### TASK DIRECTIONS
All the lines below should appear again unchanged, though their pictures should not.

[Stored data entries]
· · ·

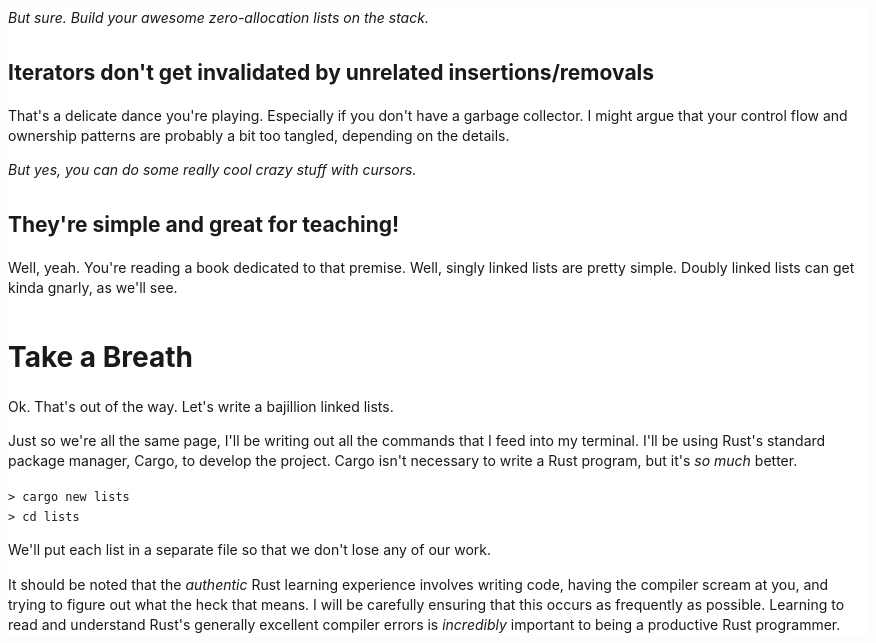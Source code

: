 *But sure. Build your awesome zero-allocation lists on the stack.*





## Iterators don't get invalidated by unrelated insertions/removals

That's a delicate dance you're playing. Especially if you don't have
a garbage collector. I might argue that your control flow and ownership
patterns are probably a bit too tangled, depending on the details.

*But yes, you can do some really cool crazy stuff with cursors.*





## They're simple and great for teaching!

Well, yeah. You're reading a book dedicated to that premise.
Well, singly linked lists are pretty simple. Doubly linked lists
can get kinda gnarly, as we'll see.




# Take a Breath

Ok. That's out of the way. Let's write a bajillion linked lists.

Just so we're all the same page, I'll be writing out all the commands that I
feed into my terminal. I'll be using Rust's standard package manager, Cargo,
to develop the project. Cargo isn't necessary to write a Rust program, but it's
*so much* better.

```text
> cargo new lists
> cd lists
```

We'll put each list in a separate file so that we don't lose any of our work.

It should be noted that the *authentic* Rust learning experience involves
writing code, having the compiler scream at you, and trying to figure out
what the heck that means. I will be carefully ensuring that this occurs as
frequently as possible. Learning to read and understand Rust's generally
excellent compiler errors is *incredibly* important to being a productive
Rust programmer.



[rust-std-list]: https://doc.rust-lang.org/std/collections/struct.LinkedList.html
[cpp-std-list]: http://en.cppreference.com/w/cpp/container/list
[github]: https://github.com/Gankro/too-many-lists
[bjarne]: https://www.youtube.com/watch?v=YQs6IC-vgmo
[slices]: https://doc.rust-lang.org/book/slice-patterns.html
[iterators]: https://doc.rust-lang.org/std/iter/trait.Iterator.html
[ghc]: https://wiki.haskell.org/GHC_optimisations#Fusion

· · ·

### SOLVED PROBLEM
Source code

: *But sure. Build your awesome zero-allocation lists on the stack.*





## Iterators don't get invalidated by unrelated insertions/removals

That's a delicate dance you're playing. Especially if you don't have
a garbage collector. I might argue that your control flow and ownership
patterns are probably a bit too tangled, depending on the details.

*But yes, you can do some really cool crazy stuff with cursors.*





## They're simple and great for teaching!

Well, yeah. You're reading a book dedicated to that premise.
Well, singly linked lists are pretty simple. Doubly linked lists
can get kinda gnarly, as we'll see.




# Take a Breath

Ok. That's out of the way. Let's write a bajillion linked lists.

Just so we're all the same page, I'll be writing out all the commands that I
feed into my terminal. I'll be using Rust's standard package manager, Cargo,
to develop the project. Cargo isn't necessary to write a Rust program, but it's
*so much* better.

```text
> cargo new lists
> cd lists
```

We'll put each list in a separate file so that we don't lose any of our work.

It should be noted that the *authentic* Rust learning experience involves
writing code, having the compiler scream at you, and trying to figure out
what the heck that means. I will be carefully ensuring that this occurs as
frequently as possible. Learning to read and understand Rust's generally
excellent compiler errors is *incredibly* important to being a productive
Rust programmer.



[rust-std-list]: https://doc.rust-lang.org/std/collections/struct.LinkedList.html
[cpp-std-list]: http://en.cppreference.com/w/cpp/container/list
[github]: https://github.com/Gankro/too-many-lists
[bjarne]: https://www.youtube.com/watch?v=YQs6IC-vgmo
[slices]: https://doc.rust-lang.org/book/slice-patterns.html
[iterators]: https://doc.rust-lang.org/std/iter/trait.Iterator.html
[ghc]: https://wiki.haskell.org/GHC_optimisations#Fusion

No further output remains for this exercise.